South Africans Keith Horne and Trevor Fisher Jnr managed to upstage Rory McIlroy on Thursday in the opening round of the BMW SA Open proudly hosted by the City of Ekurhuleni at Glendower Golf Club – but only just.

The duo each carded six-under-par 66 to have a one-stroke edge over the world number two, with four other players on five-under-par 67 with McIlroy – South Africans Thomas Aiken, Dean Burmester and Jbe’ Kruger, and England’s Jordan L Smith.

“I hit my irons beautifully today and I putted well,” said Horne. “My putting hasn’t been great and today was nice. I made two relatively long putts today which for me is very good and the rest of them were just sort of four-footers, so it was a good day overall as far as my putting, my irons and my short-game were concerned.

“I really struggled with the driver today and I think if I’m going to be in contention on the weekend, I am going to have to sort out my game off the tee box,” he added.

“It was the best I’ve hit the ball in two years,” said Fisher. “I hit some bad shots but I hit some good shots too, and the ball really went where I wanted it to go with the good shots. With my bad shots, I mistime it, but, in general I was quite happy with the way I hit it. I can still improve it a bit.”

For McIlroy, it was a question of putting on an exhibition for the thousands of fans who turned up early on a working – and school – day to watch him. “Teeing off early this morning and seeing the tee lined and each side of the fairways is always nice,” he said. “It’s nice to play in front of crowds like that and it’s great that they are so enthusiastic and getting up out of bed at that time of the morning. It’s a pleasure to play in front of them and hopefully they can continue to come out the next three days.”

His round was somewhat spoiled by a pair of bogeys on four and five – he started on the 10th – after had got it to five-under through 12. But he pulled things back with birdies on six and eight. “I felt like I gave myself a lot of chances on our front nine – the back nine,” he said. “You know, that four-under could have been probably six or seven but look, it was a really good way to start. It was a bit scrappy in places around the last few holes but yeah, five-under-par is a good way to start to start this tournament.

“There were a couple of putts that I felt I had good putts and hit them on a good line. They were lacking a little bit of speed so I tried to get a little bit aggressive as the round went on. I holed a few nice ones but the ones that I missed I feel a little more speed was needed than anything else.

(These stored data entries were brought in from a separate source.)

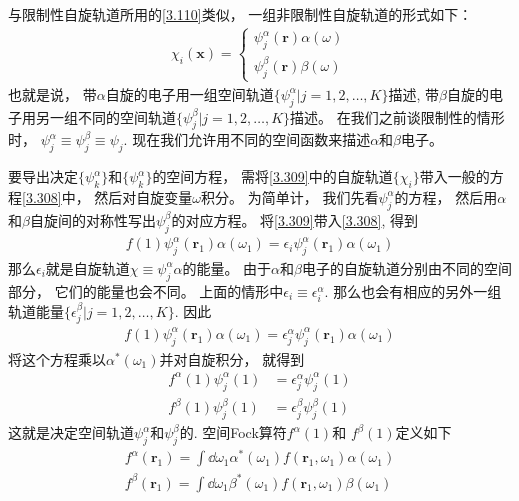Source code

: 与限制性自旋轨道所用的\autoref{3.110}类似，
一组非限制性自旋轨道的形式如下：
\begin{align}\label{3.309}
	\chi_i(\mathbf{x}) =
	\begin{cases*}
		\psi_j^\alpha(\mathbf{r})\alpha(\omega)\\
		\psi_j^\beta (\mathbf{r})\beta(\omega)
	\end{cases*}
\end{align}
也就是说，
带$\alpha$自旋的电子用一组空间轨道$\{\psi_j^\alpha |j=1,2,\ldots,K \}$描述, 
带$\beta$自旋的电子用另一组不同的空间轨道$\{\psi_j^\beta |j=1,2,\ldots,K \}$描述。
在我们之前谈限制性的情形时，
$\psi_j^\alpha \equiv \psi_j^\beta \equiv \psi_j$. 
现在我们允许用不同的空间函数来描述$\alpha$和$\beta$电子。


要导出决定$\{\psi_k^\alpha \}$和$\{\psi_k^\alpha \}$的空间方程，
需将\autoref{3.309}中的自旋轨道$\{\chi_i\}$带入一般的\hft 方程\autoref{3.308}中，
然后对自旋变量$\omega$积分。
为简单计，
我们先看$\psi_j^\alpha$的方程，
然后用$\alpha$和$\beta$自旋间的对称性写出$\psi_j^\beta$的对应方程。
将\autoref{3.309}带入\autoref{3.308}, 
得到
\begin{align}\label{3.310}
	f(1)\psi_j^\alpha(\mathbf{r}_1) \alpha(\omega_1) = \epsilon_i \psi_j^\alpha(\mathbf{r}_1) \alpha(\omega_1)
\end{align}
那么$\epsilon_i$就是自旋轨道$\chi\equiv\psi_j^\alpha\alpha$的能量。
由于$\alpha$和$\beta$电子的自旋轨道分别由不同的空间部分，
它们的能量也会不同。
上面的情形中$\epsilon_i\equiv\epsilon^\alpha_i$. 
那么也会有相应的另外一组轨道能量$\{\epsilon_j^\beta | j=1,2,\ldots,K\}$. 
因此
\begin{align}\label{3.311}
	f(1)\psi_j^\alpha(\mathbf{r}_1) \alpha(\omega_1) = \epsilon_j^\alpha \psi_j^\alpha(\mathbf{r}_1) \alpha(\omega_1)
\end{align}
将这个方程乘以$\alpha^*(\omega_1)$并对自旋积分，
就得到
\begin{align}
	f^\alpha(1)\psi_j^\alpha(1) & = \epsilon_j^\alpha \psi_j^\alpha(1) \label{3.312}\\
	f^\beta (1)\psi_j^\beta(1)  & = \epsilon_j^\beta \psi_j^\beta(1)\label{3.313}
\end{align}
这就是决定空间轨道$\psi_j^\alpha$和$\psi_j^\beta$的. 
空间Fock算符$f^\alpha(1)$和 $f^\beta (1)$定义如下
\begin{align}
	f^\alpha(\mathbf{r}_1) = \int\dd\omega_1 \alpha^*(\omega_1) f(\mathbf{r}_1,\omega_1)\alpha(\omega_1) \label{3.314}\\
	f^\beta(\mathbf{r}_1) = \int\dd\omega_1 \beta^*(\omega_1) f(\mathbf{r}_1,\omega_1)\beta(\omega_1) \label{3.315}
\end{align}

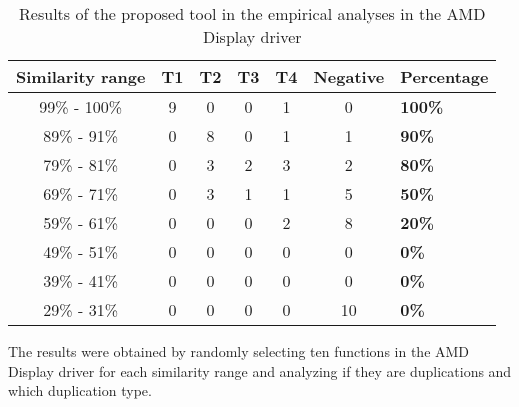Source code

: \begin{table}
\begin{tabular}{ | c | c | c | c | c | c | m{8em} | }

\hline

\textbf{Similarity range} & \textbf{T1} & \textbf{T2} & \textbf{T3} & \textbf{T4}
& \textbf{Negative} & \textbf{Percentage} \\ \hline 
99\% - 100\% & 9 & 0 & 0 & 1 & 0 & \textbf{100\%} \\ \hline
89\% - 91\% & 0 & 8 & 0 & 1 & 1 & \textbf{90\%} \\ \hline
79\% - 81\% & 0 & 3 & 2 & 3 & 2 & \textbf{80\%} \\ \hline
69\% - 71\% & 0 & 3 & 1 & 1 & 5 & \textbf{50\%} \\ \hline
59\% - 61\% & 0 & 0 & 0 & 2 & 8 & \textbf{20\%} \\ \hline
49\% - 51\% & 0 & 0 & 0 & 0 & 0 & \textbf{0\%} \\ \hline
39\% - 41\% & 0 & 0 & 0 & 0 & 0 & \textbf{0\%} \\ \hline
29\% - 31\% & 0 & 0 & 0 & 0 & 10 & \textbf{0\%} \\ \hline

\hline

\end{tabular}
\label{tab:emp}
\caption{Results of the proposed tool in the empirical analyses in the AMD Display driver}

The results were obtained by randomly selecting ten functions in the AMD Display driver for 
each similarity range and analyzing if they are duplications and which duplication type.

\end{table}

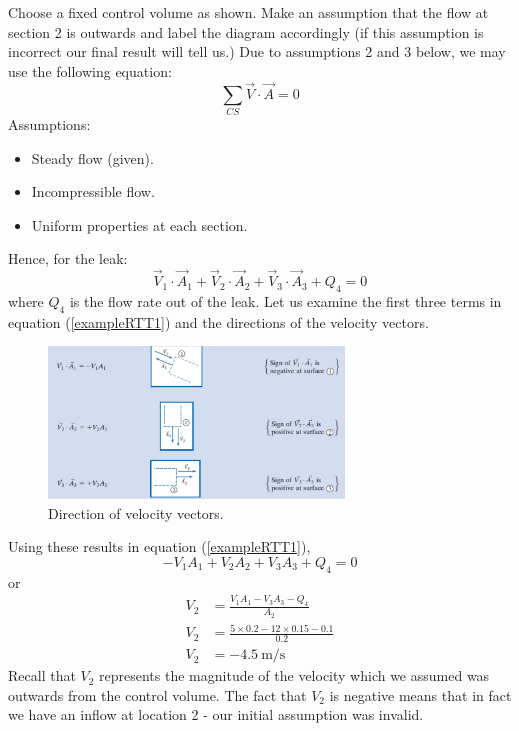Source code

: \documentclass[class=report, crop=false, 12pt,a4paper]{standalone}
\begin{document}
Choose a fixed control volume as shown. Make an assumption that the flow at section 2 is outwards and label the diagram accordingly (if this assumption is incorrect our final result will tell us.) Due to assumptions 2 and 3 below, we may use the following equation:
\begin{equation}
  \sum_{CS} \vec{V} \cdot \vec{A} = 0
\end{equation}
Assumptions:
\begin{itemize}[noitemsep]
  \item Steady flow (given).
  \item Incompressible flow.
  \item Uniform properties at each section.
\end{itemize}
Hence, for the leak:
\begin{equation}
  \vec{V}_1 \cdot \vec{A}_1 + \vec{V}_2 \cdot \vec{A}_2 + \vec{V}_3 \cdot \vec{A}_3 + Q_4 = 0
  \label{exampleRTT1}
\end{equation}
where $Q_4$ is the flow rate out of the leak. Let us examine the first three terms in equation (\ref{exampleRTT1}) and the directions of the velocity vectors.
\begin{figure}
  \centering
  \includegraphics[width = 0.7\textwidth]{../img/RTTexample2}
  \caption{Direction of velocity vectors. }
\end{figure}
Using these results in equation (\ref{exampleRTT1}),
\begin{equation}
  -V_1 A_1 + V_2 A_2 + V_3 A_3 + Q_4 = 0
\end{equation}
or
\begin{align}
  V_2 &= \frac{V_1 A_1 - V_3 A_3 - Q_4}{A_2}\\
  V_2 &= \frac{5\times 0.2 - 12\times 0.15 - 0.1}{0.2}\\
  V_2 &= -4.5 \ \si{\meter\per\second}
\end{align}
Recall that $V_2$ represents the magnitude of the velocity which we assumed was outwards from the control volume. The fact that $V_2$ is negative means that in fact we have an inflow at location 2 - our initial assumption was invalid.
\end{document}
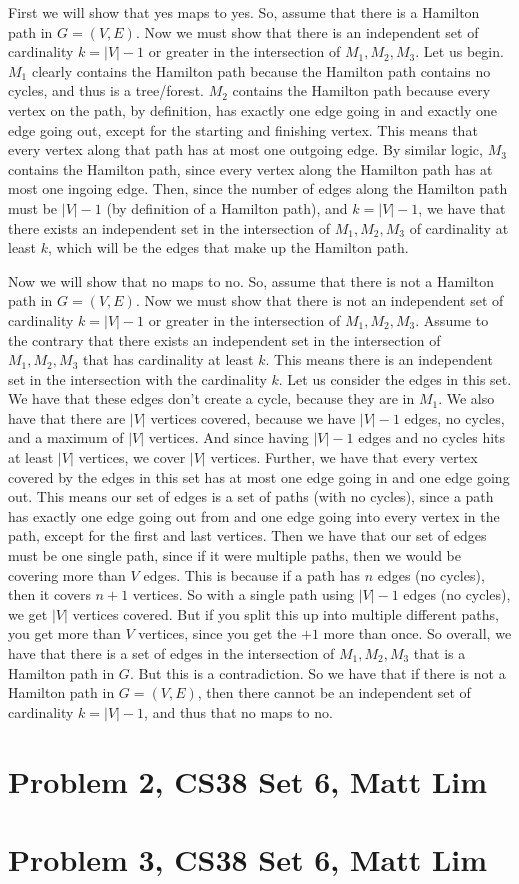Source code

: \documentclass{article}
\begin{document}
First we will show that yes maps to yes. So, assume that there is a Hamilton
path in $G = (V,E)$. Now we must show that there is an independent set of cardinality $k =
|V| - 1$ or greater in the intersection of $M_1,M_2,M_3$. Let us begin. $M_1$ clearly contains the Hamilton
path because the Hamilton path contains no cycles, and thus is a tree/forest.
$M_2$ contains the Hamilton path because every vertex on the path, by
definition, has exactly one edge going in and exactly one edge going out, except
for the starting and finishing vertex. This means that every vertex along that
path has at most one outgoing edge. By similar logic, $M_3$ contains the
Hamilton path, since every vertex along the Hamilton path has at most one
ingoing edge. Then, since the number of edges along the Hamilton path must be
$|V| - 1$ (by definition of a Hamilton path),
and $k = |V| - 1$, we have that there exists an independent set
in the intersection of $M_1,M_2,M_3$ of cardinality at least $k$, which will be
the edges that make up the Hamilton path.

Now we will show that no maps to no. So, assume that there is not a Hamilton
path in $G = (V,E)$. Now we must show that there is not an independent set of
cardinality $k = |V| - 1$ or greater in the intersection of $M_1, M_2, M_3$. Assume to the
contrary that there exists an independent set in the intersection of
$M_1,M_2,M_3$ that has cardinality at least $k$. This means there is an
independent set in the intersection with the cardinality $k$. Let us consider
the edges in this set.  We have that
these edges don't create a cycle, because they are in $M_1$. We also have that
there are $|V|$ vertices covered, because we have $|V| - 1$ edges, no cycles, and a
maximum of $|V|$ vertices. And since having $|V| - 1$ edges and no cycles hits
at least $|V|$ vertices, we cover $|V|$ vertices. Further, we have that every
vertex covered by the edges in this set has at most one edge going in and one edge going out.
This means our set of edges is a set of paths (with no cycles), since a path has exactly one edge
going out from and one edge going into every vertex in the path, except for the
first and last vertices. Then we have that our set of
edges must be one single path, since if it were multiple paths, then we would
be covering more than $V$ edges. This is because if a path has $n$ edges (no
cycles), then it covers $n+1$ vertices. So with a single path using $|V| - 1$
edges (no cycles), we get
$|V|$ vertices covered. But if you split this up into multiple different paths, you
get more than $V$ vertices, since you get the $+1$ more than once. So overall,
we have that there is a set of edges in the intersection of $M_1,M_2,M_3$ that
is a Hamilton path in $G$. But this is a contradiction. So we have that if there
is not a Hamilton path in $G = (V,E)$, then there cannot be an independent set
of cardinality $k = |V| - 1$, and thus that no maps to no.
\newpage

\section*{Problem 2, CS38 Set 6, Matt Lim}
\newpage

\section*{Problem 3, CS38 Set 6, Matt Lim}
\newpage

\end{document}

But I’ve been working hard on my putting; I feel like from August last year to today it’s come on leaps and bounds and I hope it can only improve.”

Fisher was out in the morning while the buzz around McIlroy was at its height, and he thrived on it. “The pressure is nice, and the crowds are nice, so you sort of get into your bubble and zone,” he said. “It’s nice to have people out here watching – a lot more than usual – and it makes you focus a bit harder and I’m trying to use it to my advantage.”

Horne was working his way to the first tee when McIlroy finished, and that got his competive juices flowing. “The crowds were more like Sunday crowds than Thursday crowds,” he said, “but it’s great to have that kind of support.”

The pair will be up against a determined McIlroy. “I had some really good drives on the front nine, the first nine holes and so that was encouraging,” he said. “I made a couple of sloppy swings coming in but that’s something that hopefully I can work on and try to eradicate for tomorrow.”